** Opening Given records block **
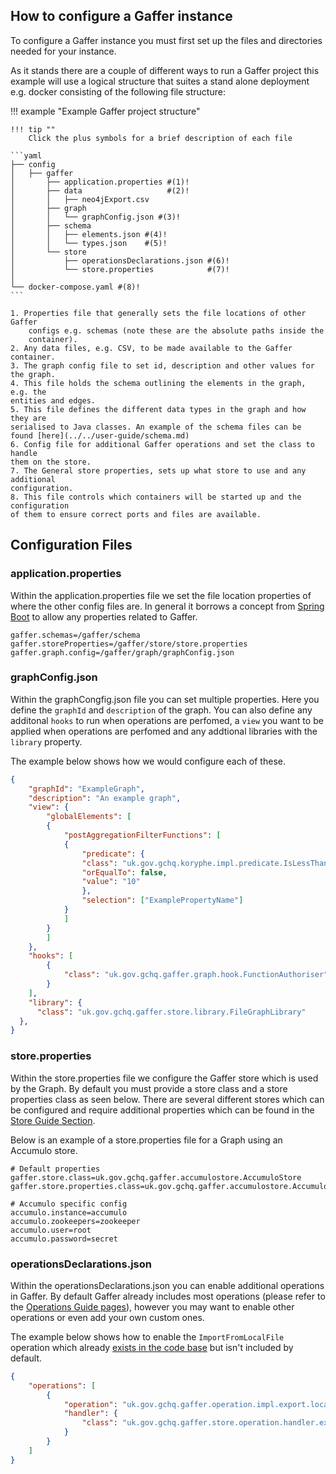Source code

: ## How to configure a Gaffer instance

To configure a Gaffer instance you must first set up the files and directories
needed for your instance. 

As it stands there are a couple of different ways to run a Gaffer project this
example will use a logical structure that suites a stand alone deployment e.g.
docker consisting of the following file structure:

!!! example "Example Gaffer project structure"

    !!! tip ""
        Click the plus symbols for a brief description of each file

    ```yaml
    ├── config
    │   ├── gaffer
    │       ├── application.properties #(1)!
    │       ├── data                   #(2)!
    │       │   ├── neo4jExport.csv
    │       ├── graph
    │       │   └── graphConfig.json #(3)!
    │       ├── schema
    │       │   ├── elements.json #(4)!
    │       │   └── types.json    #(5)!
    │       └── store
    │           ├── operationsDeclarations.json #(6)!
    │           └── store.properties            #(7)!
    │   
    └── docker-compose.yaml #(8)!
    ```

    1. Properties file that generally sets the file locations of other Gaffer
        configs e.g. schemas (note these are the absolute paths inside the
        container).
    2. Any data files, e.g. CSV, to be made available to the Gaffer container.
    3. The graph config file to set id, description and other values for the graph.
    4. This file holds the schema outlining the elements in the graph, e.g. the
    entities and edges.
    5. This file defines the different data types in the graph and how they are
    serialised to Java classes. An example of the schema files can be found [here](../../user-guide/schema.md)
    6. Config file for additional Gaffer operations and set the class to handle
    them on the store.
    7. The General store properties, sets up what store to use and any additional
    configuration.
    8. This file controls which containers will be started up and the configuration
    of them to ensure correct ports and files are available.

## Configuration Files

### application.properties

Within the application.properties file we set the file location properties of
where the other config files are. In general it borrows a concept from [Spring
Boot](https://docs.spring.io/spring-boot/docs/current/reference/html/application-properties.html)
to allow any properties related to Gaffer.

```properties title="application.properties"
gaffer.schemas=/gaffer/schema
gaffer.storeProperties=/gaffer/store/store.properties
gaffer.graph.config=/gaffer/graph/graphConfig.json
```

### graphConfig.json

Within the graphCongfig.json file you can set multiple properties. Here you define the `graphId` and `description` of the graph. You can also define any additonal `hooks` to run when operations are perfomed, a `view` you want to be applied when operations are perfomed and any addtional libraries with the `library` property.

The example below shows how we would configure each of these.

```json title="graphConfig.json"
{
    "graphId": "ExampleGraph",
    "description": "An example graph",
    "view": {
        "globalElements": [
        {
            "postAggregationFilterFunctions": [
            {
                "predicate": {
                "class": "uk.gov.gchq.koryphe.impl.predicate.IsLessThan",
                "orEqualTo": false,
                "value": "10"
                },
                "selection": ["ExamplePropertyName"]
            }
            ]
        }
        ]
    },
    "hooks": [
        {
            "class": "uk.gov.gchq.gaffer.graph.hook.FunctionAuthoriser"
        }
    ],
    "library": {
      "class": "uk.gov.gchq.gaffer.store.library.FileGraphLibrary"
  },
}
```

### store.properties

Within the store.properties file we configure the Gaffer store which is used by
the Graph. By default you must provide a store class and a store properties
class as seen below. There are several different stores which can be configured
and require additional properties which can be found in the [Store Guide
Section](../../administration-guide/gaffer-stores/store-guide.md).

Below is an example of a store.properties file for a Graph using an Accumulo store.

```properties title="store.properties"
# Default properties
gaffer.store.class=uk.gov.gchq.gaffer.accumulostore.AccumuloStore
gaffer.store.properties.class=uk.gov.gchq.gaffer.accumulostore.AccumuloProperties

# Accumulo specific config
accumulo.instance=accumulo
accumulo.zookeepers=zookeeper
accumulo.user=root
accumulo.password=secret
```

### operationsDeclarations.json

Within the operationsDeclarations.json you can enable additional operations in Gaffer. By default Gaffer already includes most operations (please refer to the [Operations Guide pages](../../reference/operations-guide/operations.md)), however you may want to enable other operations or even add your own custom ones.

The example below shows how to enable the `ImportFromLocalFile` operation which already [exists in the code base](https://github.com/gchq/Gaffer/blob/develop/core/operation/src/main/java/uk/gov/gchq/gaffer/operation/impl/export/localfile/ImportFromLocalFile.java) but isn't included by default.

```json title="operationsDeclarations.json"
{
    "operations": [
        {
            "operation": "uk.gov.gchq.gaffer.operation.impl.export.localfile.ImportFromLocalFile",
            "handler": {
                "class": "uk.gov.gchq.gaffer.store.operation.handler.export.localfile.ImportFromLocalFileHandler"
            }
        }
    ]
}
```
** Closing Given records block **
■ Exercise
Every line above that holds the string "https" should be copied out.

■ Finished exercise
Boot](https://docs.spring.io/spring-boot/docs/current/reference/html/application-properties.html)
The example below shows how to enable the `ImportFromLocalFile` operation which already [exists in the code base](https://github.com/gchq/Gaffer/blob/develop/core/operation/src/main/java/uk/gov/gchq/gaffer/operation/impl/export/localfile/ImportFromLocalFile.java) but isn't included by default.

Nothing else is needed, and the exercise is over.